== Segment start ==

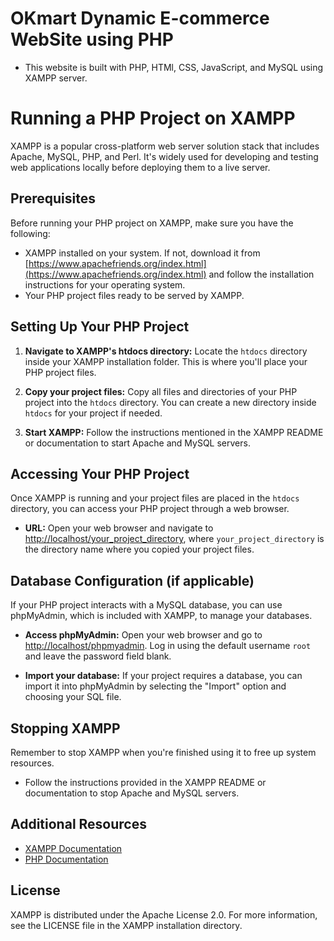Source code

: # OKmart Dynamic E-commerce WebSite using PHP
- This website is built with PHP, HTMl, CSS, JavaScript, and MySQL using XAMPP server.

# Running a PHP Project on XAMPP

XAMPP is a popular cross-platform web server solution stack that includes Apache, MySQL, PHP, and Perl. It's widely used for developing and testing web applications locally before deploying them to a live server.

## Prerequisites

Before running your PHP project on XAMPP, make sure you have the following:

- XAMPP installed on your system. If not, download it from [https://www.apachefriends.org/index.html](https://www.apachefriends.org/index.html) and follow the installation instructions for your operating system.
- Your PHP project files ready to be served by XAMPP.

## Setting Up Your PHP Project

1. **Navigate to XAMPP's htdocs directory:** Locate the `htdocs` directory inside your XAMPP installation folder. This is where you'll place your PHP project files.

2. **Copy your project files:** Copy all files and directories of your PHP project into the `htdocs` directory. You can create a new directory inside `htdocs` for your project if needed.

3. **Start XAMPP:** Follow the instructions mentioned in the XAMPP README or documentation to start Apache and MySQL servers.

## Accessing Your PHP Project

Once XAMPP is running and your project files are placed in the `htdocs` directory, you can access your PHP project through a web browser.

- **URL:** Open your web browser and navigate to [http://localhost/your_project_directory](http://localhost/your_project_directory), where `your_project_directory` is the directory name where you copied your project files.

## Database Configuration (if applicable)

If your PHP project interacts with a MySQL database, you can use phpMyAdmin, which is included with XAMPP, to manage your databases.

- **Access phpMyAdmin:** Open your web browser and go to [http://localhost/phpmyadmin](http://localhost/phpmyadmin). Log in using the default username `root` and leave the password field blank.

- **Import your database:** If your project requires a database, you can import it into phpMyAdmin by selecting the "Import" option and choosing your SQL file.

## Stopping XAMPP

Remember to stop XAMPP when you're finished using it to free up system resources.

- Follow the instructions provided in the XAMPP README or documentation to stop Apache and MySQL servers.

## Additional Resources

- [XAMPP Documentation](https://www.apachefriends.org/docs/)
- [PHP Documentation](https://www.php.net/docs.php)

## License

XAMPP is distributed under the Apache License 2.0. For more information, see the LICENSE file in the XAMPP installation directory.
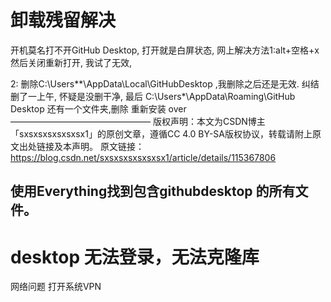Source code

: # 卸载残留解决

开机莫名打不开GitHub Desktop, 打开就是白屏状态,
网上解决方法1:alt+空格+x 然后关闭重新打开, 我试了无效,

2: 删除C:\Users**\AppData\Local\GitHubDesktop ,我删除之后还是无效.
纠结删了一上午, 怀疑是没删干净,
最后 C:\Users*\AppData\Roaming\GitHub Desktop 还有一个文件夹,删除 重新安装 over
————————————————
版权声明：本文为CSDN博主「sxsxsxsxsxsxsx1」的原创文章，遵循CC 4.0 BY-SA版权协议，转载请附上原文出处链接及本声明。
原文链接：https://blog.csdn.net/sxsxsxsxsxsxsx1/article/details/115367806

## 使用Everything找到包含githubdesktop 的所有文件。

# desktop 无法登录，无法克隆库
网络问题
打开系统VPN
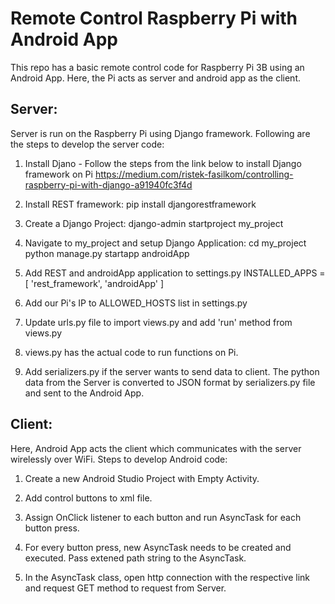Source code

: # Remote Control Raspberry Pi with Android App

This repo has a basic remote control code for Raspberry Pi 3B using an Android App. Here, the Pi acts as server and android app as the client.

## Server:

Server is run on the Raspberry Pi using Django framework. Following are the steps to develop the server code:

1) Install Djano - Follow the steps from the link below to install Django framework on Pi
   https://medium.com/ristek-fasilkom/controlling-raspberry-pi-with-django-a91940fc3f4d
   
2) Install REST framework: pip install djangorestframework

3) Create a Django Project: django-admin startproject my_project

4) Navigate to my_project and setup Django Application: 
   cd my_project
   python manage.py startapp androidApp
   
5) Add REST and androidApp application to settings.py
   INSTALLED_APPS = [
   'rest_framework',
   'androidApp'
   ]
   
6) Add our Pi's IP to ALLOWED_HOSTS list in settings.py

7) Update urls.py file to import views.py and add 'run' method from views.py

8) views.py has the actual code to run functions on Pi.

9) Add serializers.py if the server wants to send data to client. The python data from the Server is converted to JSON format by serializers.py file and sent to the Android App.


## Client:

Here, Android App acts the client which communicates with the server wirelessly over WiFi. Steps to develop Android code:

1) Create a new Android Studio Project with Empty Activity.

2) Add control buttons to xml file.

3) Assign OnClick listener to each button and run AsyncTask for each button press.

4) For every button press, new AsyncTask needs to be created and executed. Pass extened path string to the AsyncTask.

5) In the AsyncTask class, open http connection with the respective link and request GET method to request from Server.







   
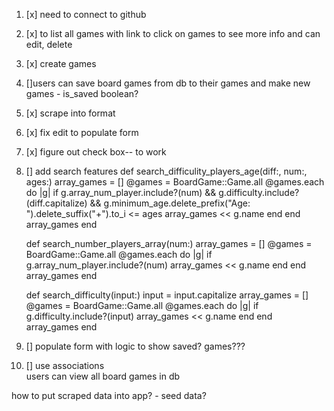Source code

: 1. [x] need to connect to github
2. [x] to list all games with link to click on games to see more info and can edit, delete
3. [x] create games
4. []users can save board games from db to their games and make new games - is_saved boolean?
5. [x] scrape into format
6. [x] fix edit to populate form
7. [x] figure out check box-- to work

8. [] add search features
    def search_difficulity_players_age(diff:, num:, ages:)
        array_games = []
        @games = BoardGame::Game.all
        @games.each do |g|
            if g.array_num_player.include?(num) && g.difficulty.include?(diff.capitalize) && g.minimum_age.delete_prefix("Age: ").delete_suffix("+").to_i <= ages
                array_games << g.name
            end
        end
        array_games 
    end

    def search_number_players_array(num:)
        array_games = []
        @games = BoardGame::Game.all
        @games.each do |g|
            if g.array_num_player.include?(num)
                array_games << g.name
            end
        end
        array_games
    end

    def search_difficulty(input:)
        input = input.capitalize
        array_games = []
        @games = BoardGame::Game.all
        @games.each do |g|
            if g.difficulty.include?(input)
                array_games << g.name
            end
        end
        array_games
    end

9. [] populate form with logic to show saved? games???
10. [] use associations  
users can view all board games in db






how to put scraped data into app? - seed data?

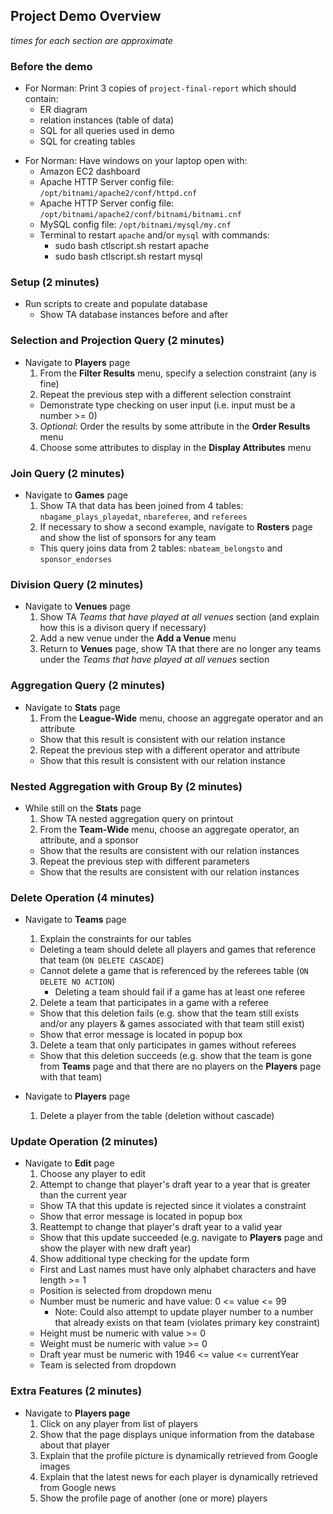 ## Project Demo Overview
*times for each section are approximate*

### Before the demo

* For Norman: Print 3 copies of `project-final-report` which should contain:
    - ER diagram
    - relation instances (table of data)
    - SQL for all queries used in demo
    - SQL for creating tables
- For Norman: Have windows on your laptop open with:
    - Amazon EC2 dashboard
    - Apache HTTP Server config file: `/opt/bitnami/apache2/conf/httpd.cnf`
    - Apache HTTP Server config file: `/opt/bitnami/apache2/conf/bitnami/bitnami.cnf`
    - MySQL config file: `/opt/bitnami/mysql/my.cnf`
    - Terminal to restart `apache` and/or `mysql` with commands:
        - sudo bash ctlscript.sh restart apache
        - sudo bash ctlscript.sh restart mysql

### Setup (2 minutes)

* Run scripts to create and populate database
  * Show TA database instances before and after

### Selection and Projection Query (2 minutes)

* Navigate to **Players** page
  1. From the **Filter Results** menu, specify a selection constraint (any is fine)
  2. Repeat the previous step with a different selection constraint
    * Demonstrate type checking on user input (i.e. input must be a number >= 0)
  3. *Optional*: Order the results by some attribute in the **Order Results** menu
  4. Choose some attributes to display in the **Display Attributes** menu

### Join Query (2 minutes)

* Navigate to **Games** page
  1. Show TA that data has been joined from 4 tables: `nbagame_plays_playedat`, `nbareferee`, and `referees`
  2. If necessary to show a second example, navigate to **Rosters** page and show the list of sponsors for any team
    * This query joins data from 2 tables: `nbateam_belongsto` and `sponsor_endorses`

### Division Query (2 minutes)

* Navigate to **Venues** page
  1. Show TA *Teams that have played at all venues* section (and explain how this is a divison query if necessary)
  2. Add a new venue under the **Add a Venue** menu
  3. Return to **Venues** page, show TA that there are no longer any teams under the *Teams that have played at all venues* section

### Aggregation Query (2 minutes)

* Navigate to **Stats** page
  1. From the **League-Wide** menu, choose an aggregate operator and an attribute
    * Show that this result is consistent with our relation instance
  2. Repeat the previous step with a different operator and attribute
    * Show that this result is consistent with our relation instance


### Nested Aggregation with Group By (2 minutes)

* While still on the **Stats** page
  1. Show TA nested aggregation query on printout
  2. From the **Team-Wide** menu, choose an aggregate operator, an attribute, and a sponsor
    * Show that the results are consistent with our relation instances
  3. Repeat the previous step with different parameters
    * Show that the results are consistent with our relation instances

### Delete Operation (4 minutes)

* Navigate to **Teams** page
  1. Explain the constraints for our tables
    * Deleting a team should delete all players and games that reference that team (`ON DELETE CASCADE`)
    * Cannot delete a game that is referenced by the referees table (`ON DELETE NO ACTION`)
      * Deleting a team should fail if a game has at least one referee
  2. Delete a team that participates in a game with a referee
    * Show that this deletion fails (e.g. show that the team still exists and/or any players & games associated with that team still exist)
    * Show that error message is located in popup box
  3. Delete a team that only participates in games without referees
    * Show that this deletion succeeds (e.g. show that the team is gone from **Teams** page and that there are no players on the **Players** page with that team)

* Navigate to **Players** page
  1. Delete a player from the table (deletion without cascade)

### Update Operation (2 minutes)

* Navigate to **Edit** page
  1. Choose any player to edit
  2. Attempt to change that player's draft year to a year that is greater than the current year
    * Show TA that this update is rejected since it violates a constraint
    * Show that error message is located in popup box
  3. Reattempt to change that player's draft year to a valid year
    * Show that this update succeeded (e.g. navigate to **Players** page and show the player with new draft year)
  4. Show additional type checking for the update form
    * First and Last names must have only alphabet characters and have length >= 1
    * Position is selected from dropdown menu
    * Number must be numeric and have value: 0 <= value <= 99
      * Note: Could also attempt to update player number to a number that already exists on that team (violates primary key constraint)
    * Height must be numeric with value >= 0
    * Weight must be numeric with value >= 0
    * Draft year must be numeric with 1946 <= value <= currentYear
    * Team is selected from dropdown

### Extra Features (2 minutes)

* Navigate to **Players page**
  1. Click on any player from list of players
  2. Show that the page displays unique information from the database about that player
  3. Explain that the profile picture is dynamically retrieved from Google images
  4. Explain that the latest news for each player is dynamically retrieved from Google news
  5. Show the profile page of another (one or more) players
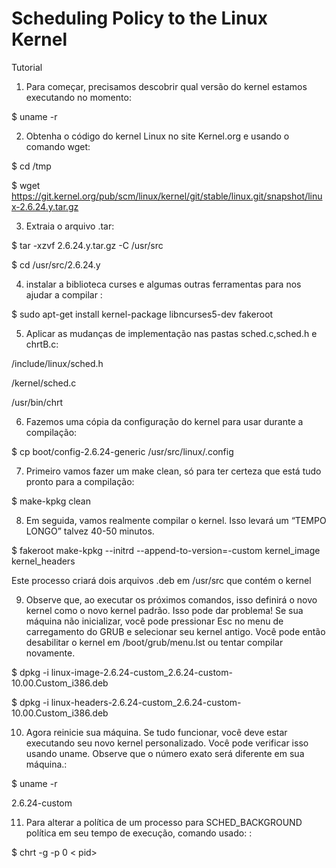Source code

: # Scheduling Policy to the Linux Kernel


Tutorial
1. Para começar, precisamos descobrir qual versão do kernel estamos executando no momento: 

$ uname -r


2. Obtenha o código do kernel Linux no site Kernel.org e usando o comando wget:

$ cd /tmp

$ wget https://git.kernel.org/pub/scm/linux/kernel/git/stable/linux.git/snapshot/linux-2.6.24.y.tar.gz


3. Extraia o arquivo .tar:

$ tar -xzvf 2.6.24.y.tar.gz -C /usr/src

$ cd /usr/src/2.6.24.y


4.  instalar a biblioteca curses e algumas outras ferramentas para nos ajudar a compilar :

$ sudo apt-get install kernel-package libncurses5-dev fakeroot


5. Aplicar as mudanças de implementação nas pastas sched.c,sched.h e chrtB.c:

/include/linux/sched.h  

/kernel/sched.c 

/usr/bin/chrt


6. Fazemos uma cópia da configuração do kernel para usar durante a compilação:

$ cp boot/config-2.6.24-generic /usr/src/linux/.config


7. Primeiro vamos fazer um make clean, só para ter certeza que está tudo pronto para a compilação:

$ make-kpkg clean


8. Em seguida, vamos realmente compilar o kernel. Isso levará um “TEMPO LONGO” talvez 40-50 minutos.

$ fakeroot make-kpkg --initrd --append-to-version=-custom kernel_image kernel_headers

Este processo criará dois arquivos .deb em /usr/src que contém o kernel


9. Observe que, ao executar os próximos comandos, isso definirá o novo kernel como o novo kernel padrão. Isso pode dar problema! Se sua máquina não inicializar, você pode pressionar Esc no menu de carregamento do GRUB e selecionar seu kernel antigo. Você pode então desabilitar o kernel em /boot/grub/menu.lst ou tentar compilar novamente. 

$ dpkg -i linux-image-2.6.24-custom_2.6.24-custom-10.00.Custom_i386.deb 

$ dpkg -i linux-headers-2.6.24-custom_2.6.24-custom-10.00.Custom_i386.deb


10. Agora reinicie sua máquina. Se tudo funcionar, você deve estar executando seu novo kernel personalizado. Você pode verificar isso usando uname. Observe que o número exato será diferente em sua máquina.:

$ uname -r 

2.6.24-custom


11. Para alterar a política de um processo para SCHED_BACKGROUND política em seu tempo de execução, comando usado: :

$ chrt -g -p 0 < pid>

== Segment end ==

▸ WHAT THE EXERCISE ASKS
Output only an exact transcription of the lines above from the one with "value <= currentYear" up to and including the one with "3. Explain that".

▸ TASK RESPONSE
    * Draft year must be numeric with 1946 <= value <= currentYear
    * Team is selected from dropdown

### Extra Features (2 minutes)

* Navigate to **Players page**
  1. Click on any player from list of players
  2. Show that the page displays unique information from the database about that player
  3. Explain that the profile picture is dynamically retrieved from Google images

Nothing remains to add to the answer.